— Exercise brief —
Copy the entries exactly. Leave nothing out and add nothing.

══ Supplied records

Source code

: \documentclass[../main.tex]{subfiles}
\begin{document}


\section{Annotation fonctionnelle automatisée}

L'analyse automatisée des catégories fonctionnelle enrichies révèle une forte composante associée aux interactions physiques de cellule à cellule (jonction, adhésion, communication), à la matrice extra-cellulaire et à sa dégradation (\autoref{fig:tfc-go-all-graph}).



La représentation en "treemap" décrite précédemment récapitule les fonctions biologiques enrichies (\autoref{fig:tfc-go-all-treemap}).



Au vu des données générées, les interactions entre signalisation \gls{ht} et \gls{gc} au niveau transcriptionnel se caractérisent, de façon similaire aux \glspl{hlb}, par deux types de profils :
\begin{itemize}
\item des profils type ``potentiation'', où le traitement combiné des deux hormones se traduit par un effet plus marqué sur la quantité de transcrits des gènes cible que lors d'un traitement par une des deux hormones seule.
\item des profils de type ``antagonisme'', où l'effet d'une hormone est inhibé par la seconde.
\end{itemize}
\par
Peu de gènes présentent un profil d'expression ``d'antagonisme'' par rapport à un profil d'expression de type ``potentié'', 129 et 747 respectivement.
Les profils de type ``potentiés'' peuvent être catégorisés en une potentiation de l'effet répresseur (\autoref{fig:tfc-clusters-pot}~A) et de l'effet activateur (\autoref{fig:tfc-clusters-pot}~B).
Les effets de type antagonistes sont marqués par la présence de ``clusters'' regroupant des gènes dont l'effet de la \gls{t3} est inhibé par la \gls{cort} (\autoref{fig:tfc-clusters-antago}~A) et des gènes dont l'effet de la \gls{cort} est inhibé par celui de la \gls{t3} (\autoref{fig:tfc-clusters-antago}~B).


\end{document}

════

— Task result —
Source code

: \documentclass[../main.tex]{subfiles}
\begin{document}


\section{Annotation fonctionnelle automatisée}

L'analyse automatisée des catégories fonctionnelle enrichies révèle une forte composante associée aux interactions physiques de cellule à cellule (jonction, adhésion, communication), à la matrice extra-cellulaire et à sa dégradation (\autoref{fig:tfc-go-all-graph}).



La représentation en "treemap" décrite précédemment récapitule les fonctions biologiques enrichies (\autoref{fig:tfc-go-all-treemap}).



Au vu des données générées, les interactions entre signalisation \gls{ht} et \gls{gc} au niveau transcriptionnel se caractérisent, de façon similaire aux \glspl{hlb}, par deux types de profils :
\begin{itemize}
\item des profils type ``potentiation'', où le traitement combiné des deux hormones se traduit par un effet plus marqué sur la quantité de transcrits des gènes cible que lors d'un traitement par une des deux hormones seule.
\item des profils de type ``antagonisme'', où l'effet d'une hormone est inhibé par la seconde.
\end{itemize}
\par
Peu de gènes présentent un profil d'expression ``d'antagonisme'' par rapport à un profil d'expression de type ``potentié'', 129 et 747 respectivement.
Les profils de type ``potentiés'' peuvent être catégorisés en une potentiation de l'effet répresseur (\autoref{fig:tfc-clusters-pot}~A) et de l'effet activateur (\autoref{fig:tfc-clusters-pot}~B).
Les effets de type antagonistes sont marqués par la présence de ``clusters'' regroupant des gènes dont l'effet de la \gls{t3} est inhibé par la \gls{cort} (\autoref{fig:tfc-clusters-antago}~A) et des gènes dont l'effet de la \gls{cort} est inhibé par celui de la \gls{t3} (\autoref{fig:tfc-clusters-antago}~B).


\end{document}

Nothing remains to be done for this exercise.